▶ [Instructions for the task]: With every line kept intact, print the entries that appear below.

▶ [Excerpts from a dataset]:

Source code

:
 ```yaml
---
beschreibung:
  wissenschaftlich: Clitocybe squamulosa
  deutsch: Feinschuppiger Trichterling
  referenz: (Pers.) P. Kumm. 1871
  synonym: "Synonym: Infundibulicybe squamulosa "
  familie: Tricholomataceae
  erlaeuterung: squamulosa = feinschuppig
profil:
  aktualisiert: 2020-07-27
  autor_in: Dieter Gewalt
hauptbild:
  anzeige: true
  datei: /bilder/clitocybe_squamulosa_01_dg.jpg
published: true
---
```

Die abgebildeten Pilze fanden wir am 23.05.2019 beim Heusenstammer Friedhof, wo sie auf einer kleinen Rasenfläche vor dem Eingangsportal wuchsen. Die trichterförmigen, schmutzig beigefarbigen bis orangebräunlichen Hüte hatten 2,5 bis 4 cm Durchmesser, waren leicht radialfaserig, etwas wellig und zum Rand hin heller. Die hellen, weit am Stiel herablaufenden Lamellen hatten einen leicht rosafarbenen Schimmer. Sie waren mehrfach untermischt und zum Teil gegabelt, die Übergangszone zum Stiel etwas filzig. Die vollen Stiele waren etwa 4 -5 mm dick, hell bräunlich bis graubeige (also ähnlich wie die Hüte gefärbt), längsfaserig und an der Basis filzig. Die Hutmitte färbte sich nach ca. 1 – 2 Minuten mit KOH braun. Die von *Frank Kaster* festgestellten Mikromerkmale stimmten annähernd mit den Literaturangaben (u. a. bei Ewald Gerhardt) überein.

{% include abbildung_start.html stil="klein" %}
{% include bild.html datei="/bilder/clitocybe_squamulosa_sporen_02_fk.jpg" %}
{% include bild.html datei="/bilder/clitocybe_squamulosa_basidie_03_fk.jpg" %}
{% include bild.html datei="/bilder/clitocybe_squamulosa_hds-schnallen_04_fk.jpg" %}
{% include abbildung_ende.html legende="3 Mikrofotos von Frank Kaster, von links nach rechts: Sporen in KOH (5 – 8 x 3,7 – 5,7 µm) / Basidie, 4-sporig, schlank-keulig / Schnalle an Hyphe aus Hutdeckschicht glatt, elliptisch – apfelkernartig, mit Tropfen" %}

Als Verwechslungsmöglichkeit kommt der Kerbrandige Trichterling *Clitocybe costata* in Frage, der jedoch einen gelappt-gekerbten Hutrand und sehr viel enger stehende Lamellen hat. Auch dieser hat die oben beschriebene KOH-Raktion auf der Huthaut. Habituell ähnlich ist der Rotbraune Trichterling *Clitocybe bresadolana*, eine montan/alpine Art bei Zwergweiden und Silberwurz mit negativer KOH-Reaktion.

▶ [Your solution]:
Source code

:
 ```yaml
---
beschreibung:
  wissenschaftlich: Clitocybe squamulosa
  deutsch: Feinschuppiger Trichterling
  referenz: (Pers.) P. Kumm. 1871
  synonym: "Synonym: Infundibulicybe squamulosa "
  familie: Tricholomataceae
  erlaeuterung: squamulosa = feinschuppig
profil:
  aktualisiert: 2020-07-27
  autor_in: Dieter Gewalt
hauptbild:
  anzeige: true
  datei: /bilder/clitocybe_squamulosa_01_dg.jpg
published: true
---
```

Die abgebildeten Pilze fanden wir am 23.05.2019 beim Heusenstammer Friedhof, wo sie auf einer kleinen Rasenfläche vor dem Eingangsportal wuchsen. Die trichterförmigen, schmutzig beigefarbigen bis orangebräunlichen Hüte hatten 2,5 bis 4 cm Durchmesser, waren leicht radialfaserig, etwas wellig und zum Rand hin heller. Die hellen, weit am Stiel herablaufenden Lamellen hatten einen leicht rosafarbenen Schimmer. Sie waren mehrfach untermischt und zum Teil gegabelt, die Übergangszone zum Stiel etwas filzig. Die vollen Stiele waren etwa 4 -5 mm dick, hell bräunlich bis graubeige (also ähnlich wie die Hüte gefärbt), längsfaserig und an der Basis filzig. Die Hutmitte färbte sich nach ca. 1 – 2 Minuten mit KOH braun. Die von *Frank Kaster* festgestellten Mikromerkmale stimmten annähernd mit den Literaturangaben (u. a. bei Ewald Gerhardt) überein.

{% include abbildung_start.html stil="klein" %}
{% include bild.html datei="/bilder/clitocybe_squamulosa_sporen_02_fk.jpg" %}
{% include bild.html datei="/bilder/clitocybe_squamulosa_basidie_03_fk.jpg" %}
{% include bild.html datei="/bilder/clitocybe_squamulosa_hds-schnallen_04_fk.jpg" %}
{% include abbildung_ende.html legende="3 Mikrofotos von Frank Kaster, von links nach rechts: Sporen in KOH (5 – 8 x 3,7 – 5,7 µm) / Basidie, 4-sporig, schlank-keulig / Schnalle an Hyphe aus Hutdeckschicht glatt, elliptisch – apfelkernartig, mit Tropfen" %}

Als Verwechslungsmöglichkeit kommt der Kerbrandige Trichterling *Clitocybe costata* in Frage, der jedoch einen gelappt-gekerbten Hutrand und sehr viel enger stehende Lamellen hat. Auch dieser hat die oben beschriebene KOH-Raktion auf der Huthaut. Habituell ähnlich ist der Rotbraune Trichterling *Clitocybe bresadolana*, eine montan/alpine Art bei Zwergweiden und Silberwurz mit negativer KOH-Reaktion.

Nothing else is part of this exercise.